ページの先頭です。 メニューを飛ばして本文へ

中津居館跡について(Q&A)

印刷用ページを表示する 掲載日:2015年12月1日更新

中津居館跡に関してよくある質問です。

問1、中津居館跡ってどういう意味?

 中津居館跡の「中津」は川下地区に今も残る地名で、その由来は「中州」とも言われており、遺跡の所在地周辺で確認できる最も古い地名の一つです。「居館」とは、有力者が生活および政治を行うために築いた屋敷のことを指し、室町~鎌倉時代頃に全国各地で一定の勢力を持った豪族が堀や土塁を伴う居館をつくりました。

問2、中津居館跡はいつ頃の遺跡?

 発掘調査の結果、14世紀の前半ごろからここに大規模な建物が建てられるなど、居館の一部が造られていたとみられています。その後、戦国時代中頃まで居館跡として使われていた可能性があります。江戸時代に入ると居館としての役割を終え、吉川氏によって瑞光寺という寺が置かれました。

問3、誰が中津居館跡を造ったの?

 この居館を誰が造ったのかを示す記録は残っていません。しかし、居館が造られたとみられる時期の勢力分布などから、当時岩国を拠点に勢力を持っていた弘中氏一族が築いたとみる説が有力です。弘中氏は守護大名大内氏に仕え、大内氏の重臣だった一族です。ちなみに、地元の言い伝えや江戸時代の書物では、この居館を築いた人物を「朝日長者」または「椿長者」などと伝えています。

問4、何のために中津に巨大な居館が造られたの?

 錦川河口に立地した理由は、錦川と瀬戸内海の両方に面していることから、当時流通の主流であった海および河川を行き来する人や物資を掌握するうえでメリットがあったためと思われます。しかしながら、錦川の氾濫と隣り合わせでもあったことから、敵の侵入を防ぐ目的以外に、洪水に対する堤防の役割も踏まえて大規模な土塁が築かれたことが考えられます。

問5、中津居館跡にはかつて何があったの?

 現地には館を取り囲んでいた土塁の痕跡が現在も残っています。土塁に囲まれた内部には、当時としては大変規模の大きい建物が少なくとも1棟建っていたことが調査で確認されています。居館内部のうち、調査をしていない部分には、普段の生活を送ったり客人と面会する際に使った建物や、厩、庭園などがあった可能性があります。一方、土塁の外側には堀のような大きな溝状の痕跡が見つかっており、かつては居館の周りを堀が廻っていた可能性があります。

問6、中津居館跡にはどんな特徴があるの?

 中津居館跡は、山口の大内氏、大分の大友氏など、守護大名が築いた居館に匹敵する規模をもつ大規模な居館跡です。このような大規模な居館がどのような経緯で築かれたか未だに謎の部分が多く、居館の築造主とみられる弘中氏の経済力や、居館の築造に大内氏がどの程度関わったかといった点から、中世における岩国地域一帯の歴史像を解明するうえで重要な意味を持つ遺跡といえます。また、河口の三角州に築かれていることや、現地の土塁跡、および地下の建物跡などが良好に保存されていることもこの遺跡の特筆すべき点といえます。
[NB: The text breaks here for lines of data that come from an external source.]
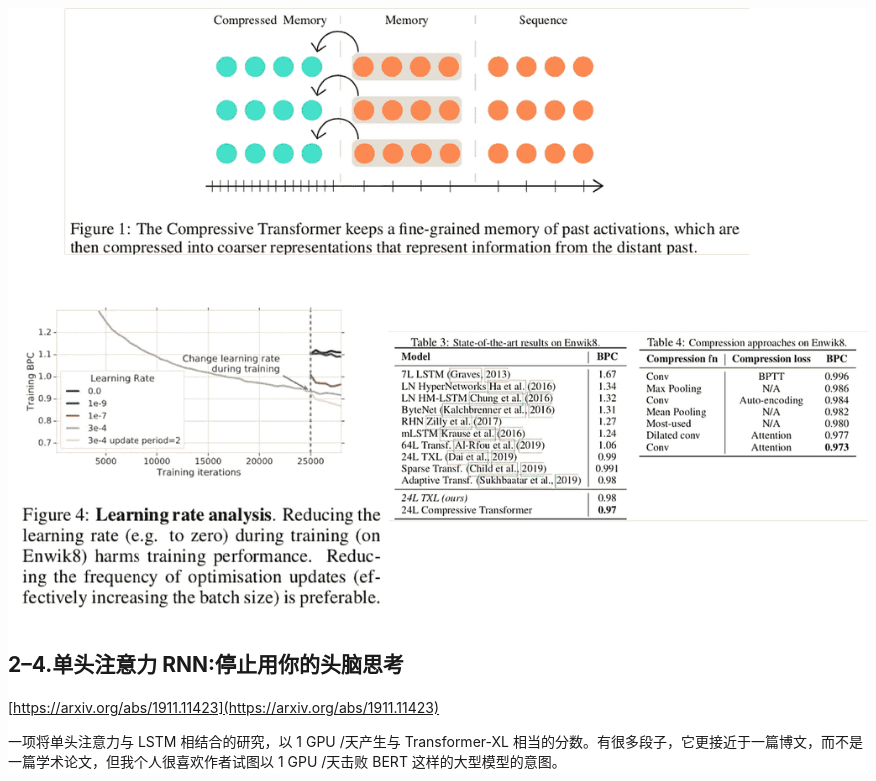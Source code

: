 ![](img/daa1e5d1dd5ba8f5a09cd897b91a08e0.png)

## 2–4.单头注意力 RNN:停止用你的头脑思考

[https://arxiv.org/abs/1911.11423](https://arxiv.org/abs/1911.11423)

一项将单头注意力与 LSTM 相结合的研究，以 1 GPU /天产生与 Transformer-XL 相当的分数。有很多段子，它更接近于一篇博文，而不是一篇学术论文，但我个人很喜欢作者试图以 1 GPU /天击败 BERT 这样的大型模型的意图。
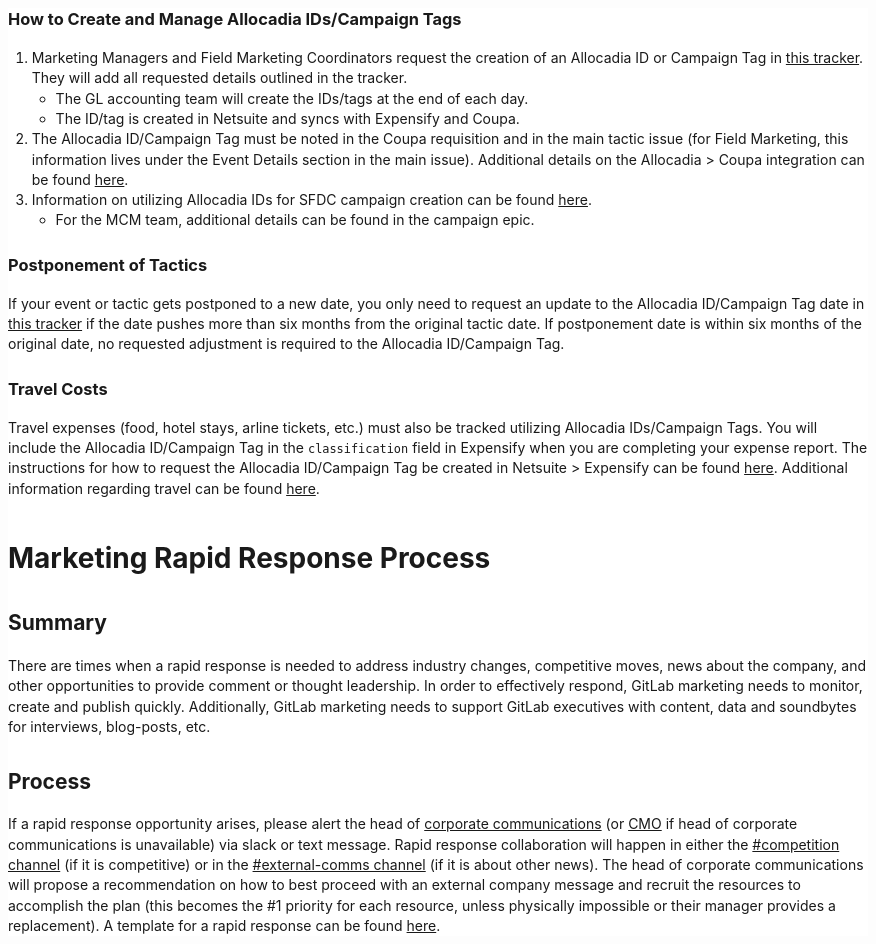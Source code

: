 ### How to Create and Manage Allocadia IDs/Campaign Tags

1. Marketing Managers and Field Marketing Coordinators request the creation of an Allocadia ID or Campaign Tag in [this tracker](https://docs.google.com/spreadsheets/d/1wBqvCvmou4afnb0p8lBXVvFmsl-j0IehS7GdfJybGzg/edit?usp=sharing). They will add all requested details outlined in the tracker.
   * The GL accounting team will create the IDs/tags at the end of each day. 
   * The ID/tag is created in Netsuite and syncs with Expensify and Coupa.
1. The Allocadia ID/Campaign Tag must be noted in the Coupa requisition and in the main tactic issue (for Field Marketing, this information lives under the Event Details section in the main issue). Additional details on the Allocadia > Coupa integration can be found [here](/handbook/marketing/strategy-performance/allocadia/#coupa).
1. Information on utilizing Allocadia IDs for SFDC campaign creation can be found [here](/handbook/marketing/strategy-performance/allocadia/#salesforcecom-sfdc).
   * For the MCM team, additional details can be found in the campaign epic. 

### Postponement of Tactics

If your event or tactic gets postponed to a new date, you only need to request an update to the Allocadia ID/Campaign Tag date in [this tracker](https://docs.google.com/spreadsheets/d/1wBqvCvmou4afnb0p8lBXVvFmsl-j0IehS7GdfJybGzg/edit?usp=sharing) if the date pushes more than six months from the original tactic date. If postponement date is within six months of the original date, no requested adjustment is required to the Allocadia ID/Campaign Tag.

### Travel Costs

Travel expenses (food, hotel stays, arline tickets, etc.) must also be tracked utilizing Allocadia IDs/Campaign Tags. You will include the Allocadia ID/Campaign Tag in the `classification` field in Expensify when you are completing your expense report. The instructions for how to request the Allocadia ID/Campaign Tag be created in Netsuite > Expensify can be found [here](/handbook/marketing/#how-to-create-and-manage-allocadia-idscampaign-tags). Additional information regarding travel can be found [here](/handbook/travel/).

# <i class="fas fa-forward fa-fw color-orange font-awesome"></i> Marketing Rapid Response Process

## Summary

There are times when a rapid response is needed to address industry changes, competitive moves, news about the company, and other opportunities to provide comment or thought leadership. In order to effectively respond, GitLab marketing needs to monitor, create and publish quickly. Additionally, GitLab marketing needs to support GitLab executives with content, data and soundbytes for interviews, blog-posts, etc.

## Process

If a rapid response opportunity arises, please alert the head of [corporate communications](/handbook/marketing/corporate-communications/) (or [CMO](/handbook/marketing/cmo/) if head of corporate communications is unavailable) via slack or text message. Rapid response collaboration will happen in either the [#competition channel](https://gitlab.slack.com/messages/C1BBL1V3K) (if it is competitive) or in the [#external-comms channel](https://gitlab.slack.com/messages/CB274TZRR) (if it is about other news). The head of corporate communications will propose a recommendation on how to best proceed with an external company message and recruit the resources to accomplish the plan (this becomes the #1 priority for each resource, unless physically impossible or their manager provides a replacement). A template for a rapid response can be found [here](https://docs.google.com/document/d/19Kc-GZ5B7V_zOA46zF1SXoD5qfavqmCAnXFJKS7P3sI/edit).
問7、以前は「加陽(かや)和泉(いずみの)(かみ)居館(きょかん)(あと)」と呼ばれていたのに何故名前が変わったの?

 以前は岩国市教育委員会でもこの遺跡を「加陽和泉守居館跡(かやいずみのかみきょかんあと)」と呼んでいました。しかし、この「加陽和泉守」なる人物は毛利元就の直轄水軍の一人として厳島の合戦に参戦し、この合戦の後に中津居館跡に駐留したことが記録からも明らかになりました。言い方を変えれば、「加陽和泉守」はすでにあった居館に一時期留まっていたに過ぎず、居館の成り立ちについて誤解を与える可能性があると思われることから、平成24年2月に遺跡周辺の旧地名「中津」をとって「中津居館跡」に名称を変更しました。